Mr O’Keefe went on an expletive filled rant about his employer and the fact that he had not been paid. He also made comments that could be construed as threats to a colleague. The workplace had a clear Employee Handbook and Deputy President Swan stated that Mr O’Keefe could not argue that he was not aware of what was expected of him and the consequences of his actions.
While the comments were made out of work hours and from his home, and while Deputy President Swan stated that Mr O’Keefe was “frustrated by his unresolved pay issues”. In the end it was decided that “the manner in which he ultimately dealt with the issue warranted his dismissal for misconduct.”
Unfair Dismissal Considerations
The High Court in the Banerji case did highlight the fact that a company cannot dismiss every employee for sharing social media posts that could be construed as derogatory of the employee’s workplace. The High Court noted that the test for unfair dismissal from the Fair Work Act 2009 (Cth) (Fair Work Act) at Pt 3.2 of course applies, and the dismissal cannot be “harsh, unjust or unreasonable”.
The High Court considered that an alternative to dismissal in cases where dismissal would be too harsh would be that a reprimand may be more appropriate. They state that the “level of the employee involved and the nature of the conduct in issue” should be carefully considered before dismissing the employee for inappropriate use of social media.
Commissioner Christopher Platt heard the matter of Ms Creina Murkitt v Staysafe Security T/A Alarmnet Monitoring  FWC 5622 (16 August 2019) in the Fair Work Commission. Ms Creina in this case had posted a long and negative Facebook post about the new owner who had recently taken over the business and was subsequently dismissed. Commissioner Platt decided that the dismissal of Ms Murkitt was too harsh. He came to this decision upon the consideration of three factors:
- The employee’s length of service
- The fact the employee did not have any previous performance issues;
- A medical condition suffered by the employee which affected her decision to make the posts.
Similarly, in Renton v Bendigo Health Care Group  FWC 9089 (30 December 2016), a worker was dismissed after tagging colleagues in inappropriate content and making specific reference to a work incident. Commissioner Bissett did concede that the post was grounds for dismissal. His reasons being that it had an impact on the health and safety of the co-workers who were named and who were ;friends’ of Mr Renton’s on Facebook, it could harm the reputation of the workplace given that Mr Renton had it displayed that he worked at Bendigo Healthcare and because it could be seen by the public. Furthermore, the Commissioner cited the fact that it was clear that the incident Mr Renton referenced when tagging his colleagues had happened at work.

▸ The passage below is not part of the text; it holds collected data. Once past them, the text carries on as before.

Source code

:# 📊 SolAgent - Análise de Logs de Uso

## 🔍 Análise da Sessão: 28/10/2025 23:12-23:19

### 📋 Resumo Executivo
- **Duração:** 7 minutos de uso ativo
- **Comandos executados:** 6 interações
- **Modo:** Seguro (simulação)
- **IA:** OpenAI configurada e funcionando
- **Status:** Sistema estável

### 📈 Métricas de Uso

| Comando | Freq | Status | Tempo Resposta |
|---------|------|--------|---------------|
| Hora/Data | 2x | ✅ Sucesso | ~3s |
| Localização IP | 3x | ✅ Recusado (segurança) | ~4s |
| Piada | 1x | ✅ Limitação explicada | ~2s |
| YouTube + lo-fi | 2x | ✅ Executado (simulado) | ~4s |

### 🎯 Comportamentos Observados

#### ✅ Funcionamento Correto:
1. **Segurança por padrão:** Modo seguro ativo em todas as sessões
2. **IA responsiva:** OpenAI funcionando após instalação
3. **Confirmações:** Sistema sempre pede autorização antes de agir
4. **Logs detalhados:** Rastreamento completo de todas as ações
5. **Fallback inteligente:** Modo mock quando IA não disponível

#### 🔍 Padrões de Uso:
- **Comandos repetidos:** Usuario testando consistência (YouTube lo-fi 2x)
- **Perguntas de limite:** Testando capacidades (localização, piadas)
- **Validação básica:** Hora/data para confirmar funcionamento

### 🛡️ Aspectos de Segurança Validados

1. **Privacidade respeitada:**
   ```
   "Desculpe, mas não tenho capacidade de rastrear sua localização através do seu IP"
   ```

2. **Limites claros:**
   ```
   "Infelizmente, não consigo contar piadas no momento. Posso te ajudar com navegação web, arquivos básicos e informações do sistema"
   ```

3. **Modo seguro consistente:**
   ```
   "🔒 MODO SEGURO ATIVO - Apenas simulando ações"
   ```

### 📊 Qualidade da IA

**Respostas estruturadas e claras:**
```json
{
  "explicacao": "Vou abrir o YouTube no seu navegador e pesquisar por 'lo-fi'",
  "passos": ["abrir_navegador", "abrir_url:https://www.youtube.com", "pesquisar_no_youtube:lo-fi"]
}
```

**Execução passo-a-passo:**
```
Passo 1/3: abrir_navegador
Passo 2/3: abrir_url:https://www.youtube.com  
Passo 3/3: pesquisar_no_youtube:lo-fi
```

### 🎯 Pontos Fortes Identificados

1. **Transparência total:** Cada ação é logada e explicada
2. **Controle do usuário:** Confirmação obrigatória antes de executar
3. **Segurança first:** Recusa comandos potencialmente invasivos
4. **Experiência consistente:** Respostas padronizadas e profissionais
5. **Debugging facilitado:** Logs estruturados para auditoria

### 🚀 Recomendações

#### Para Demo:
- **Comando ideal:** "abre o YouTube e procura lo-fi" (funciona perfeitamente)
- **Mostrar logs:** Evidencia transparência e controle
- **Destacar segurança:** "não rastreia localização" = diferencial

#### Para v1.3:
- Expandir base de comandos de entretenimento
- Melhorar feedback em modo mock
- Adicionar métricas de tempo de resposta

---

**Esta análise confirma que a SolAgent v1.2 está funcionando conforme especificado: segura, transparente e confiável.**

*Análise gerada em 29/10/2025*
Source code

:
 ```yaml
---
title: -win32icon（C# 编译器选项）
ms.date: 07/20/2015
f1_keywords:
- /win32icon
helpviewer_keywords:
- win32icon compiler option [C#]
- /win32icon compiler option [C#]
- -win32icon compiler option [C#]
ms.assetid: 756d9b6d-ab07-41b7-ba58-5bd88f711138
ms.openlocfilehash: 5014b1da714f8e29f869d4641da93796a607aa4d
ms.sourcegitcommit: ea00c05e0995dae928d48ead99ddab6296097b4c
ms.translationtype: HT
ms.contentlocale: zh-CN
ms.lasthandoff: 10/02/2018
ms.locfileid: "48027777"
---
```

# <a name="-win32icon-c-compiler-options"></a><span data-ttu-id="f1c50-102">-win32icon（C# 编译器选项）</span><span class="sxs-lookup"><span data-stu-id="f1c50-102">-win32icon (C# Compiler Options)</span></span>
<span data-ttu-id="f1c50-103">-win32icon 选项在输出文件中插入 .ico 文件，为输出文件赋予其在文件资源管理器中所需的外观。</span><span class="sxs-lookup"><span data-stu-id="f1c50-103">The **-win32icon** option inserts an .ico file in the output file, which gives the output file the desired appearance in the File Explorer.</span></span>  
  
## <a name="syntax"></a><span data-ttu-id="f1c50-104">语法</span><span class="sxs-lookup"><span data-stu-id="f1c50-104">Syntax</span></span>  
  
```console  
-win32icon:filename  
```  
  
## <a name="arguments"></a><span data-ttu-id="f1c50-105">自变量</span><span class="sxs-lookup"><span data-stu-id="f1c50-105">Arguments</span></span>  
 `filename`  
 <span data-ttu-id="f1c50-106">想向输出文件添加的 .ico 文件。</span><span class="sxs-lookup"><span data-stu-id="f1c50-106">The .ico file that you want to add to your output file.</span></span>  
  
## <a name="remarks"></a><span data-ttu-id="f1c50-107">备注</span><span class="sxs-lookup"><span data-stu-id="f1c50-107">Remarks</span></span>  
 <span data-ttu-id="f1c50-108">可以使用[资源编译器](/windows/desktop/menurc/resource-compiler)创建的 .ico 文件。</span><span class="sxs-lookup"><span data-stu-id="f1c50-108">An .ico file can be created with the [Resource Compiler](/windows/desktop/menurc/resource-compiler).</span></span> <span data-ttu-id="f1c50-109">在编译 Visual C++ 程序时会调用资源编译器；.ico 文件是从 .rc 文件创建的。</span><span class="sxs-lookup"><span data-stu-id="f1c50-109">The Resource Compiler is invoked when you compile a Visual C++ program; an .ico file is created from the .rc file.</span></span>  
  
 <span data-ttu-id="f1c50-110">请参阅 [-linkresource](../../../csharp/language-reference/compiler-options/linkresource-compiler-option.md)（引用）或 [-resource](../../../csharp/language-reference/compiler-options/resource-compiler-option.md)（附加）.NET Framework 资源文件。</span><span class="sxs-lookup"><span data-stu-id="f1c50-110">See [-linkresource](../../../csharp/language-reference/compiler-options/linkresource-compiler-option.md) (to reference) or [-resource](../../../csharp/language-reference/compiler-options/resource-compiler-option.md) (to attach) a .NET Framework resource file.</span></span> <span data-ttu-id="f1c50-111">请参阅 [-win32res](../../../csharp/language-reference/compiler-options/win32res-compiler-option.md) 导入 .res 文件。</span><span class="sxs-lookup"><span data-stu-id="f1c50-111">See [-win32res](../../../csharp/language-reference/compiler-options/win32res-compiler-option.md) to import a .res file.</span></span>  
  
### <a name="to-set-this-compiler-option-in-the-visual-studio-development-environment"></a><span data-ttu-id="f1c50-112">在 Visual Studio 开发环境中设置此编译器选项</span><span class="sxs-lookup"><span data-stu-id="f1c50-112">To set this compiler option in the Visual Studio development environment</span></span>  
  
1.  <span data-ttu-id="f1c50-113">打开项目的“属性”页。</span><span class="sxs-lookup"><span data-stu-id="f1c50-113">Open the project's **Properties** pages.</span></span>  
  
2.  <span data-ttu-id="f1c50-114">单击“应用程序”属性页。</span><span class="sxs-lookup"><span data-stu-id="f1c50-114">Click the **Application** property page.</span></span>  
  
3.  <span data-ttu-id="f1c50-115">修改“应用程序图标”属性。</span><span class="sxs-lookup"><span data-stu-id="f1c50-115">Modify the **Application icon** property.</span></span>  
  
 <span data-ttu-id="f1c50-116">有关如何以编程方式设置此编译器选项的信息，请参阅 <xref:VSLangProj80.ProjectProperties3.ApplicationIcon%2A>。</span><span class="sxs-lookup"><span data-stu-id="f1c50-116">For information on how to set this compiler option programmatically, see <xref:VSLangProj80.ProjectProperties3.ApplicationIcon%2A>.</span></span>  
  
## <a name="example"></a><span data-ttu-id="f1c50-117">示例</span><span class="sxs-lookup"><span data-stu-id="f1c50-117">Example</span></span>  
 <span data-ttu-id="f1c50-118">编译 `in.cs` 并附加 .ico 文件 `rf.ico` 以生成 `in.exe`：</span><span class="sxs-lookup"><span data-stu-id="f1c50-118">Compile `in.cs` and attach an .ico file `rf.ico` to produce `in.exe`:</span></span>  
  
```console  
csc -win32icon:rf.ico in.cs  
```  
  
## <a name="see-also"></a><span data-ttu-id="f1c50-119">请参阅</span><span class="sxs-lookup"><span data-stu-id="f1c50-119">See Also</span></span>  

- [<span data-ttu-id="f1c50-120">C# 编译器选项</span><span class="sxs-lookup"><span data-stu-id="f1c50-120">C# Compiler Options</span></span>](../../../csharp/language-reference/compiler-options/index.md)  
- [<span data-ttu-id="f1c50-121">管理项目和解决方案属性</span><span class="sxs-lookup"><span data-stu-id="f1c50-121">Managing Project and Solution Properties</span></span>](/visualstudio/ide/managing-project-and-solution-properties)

However, Commissioner Bissett did ultimately decide that the dismissal was unjust, harsh and unreasonable owing to the fact that the employee had no other incidents in his employment record and the fact that he had young children, with one child diagnosed with ADHD.
Social Media Policies
It is very important for workplaces to have very clear social media policies. The policy should set out what is expected of their employees when it comes to social media use in protecting the workplace’s reputation and in maintaining confidence in their employees. It should also be clear on what the consequences are if there is a breach of the policy, bearing in mind the unfair dismissal provisions of the Fair Work Act.
Employers should proceed with caution when dismissing an employee for breaches of the policy and consider how serious the breach was, the length of time the employee has been employed and the employee’s performance record before making the decision.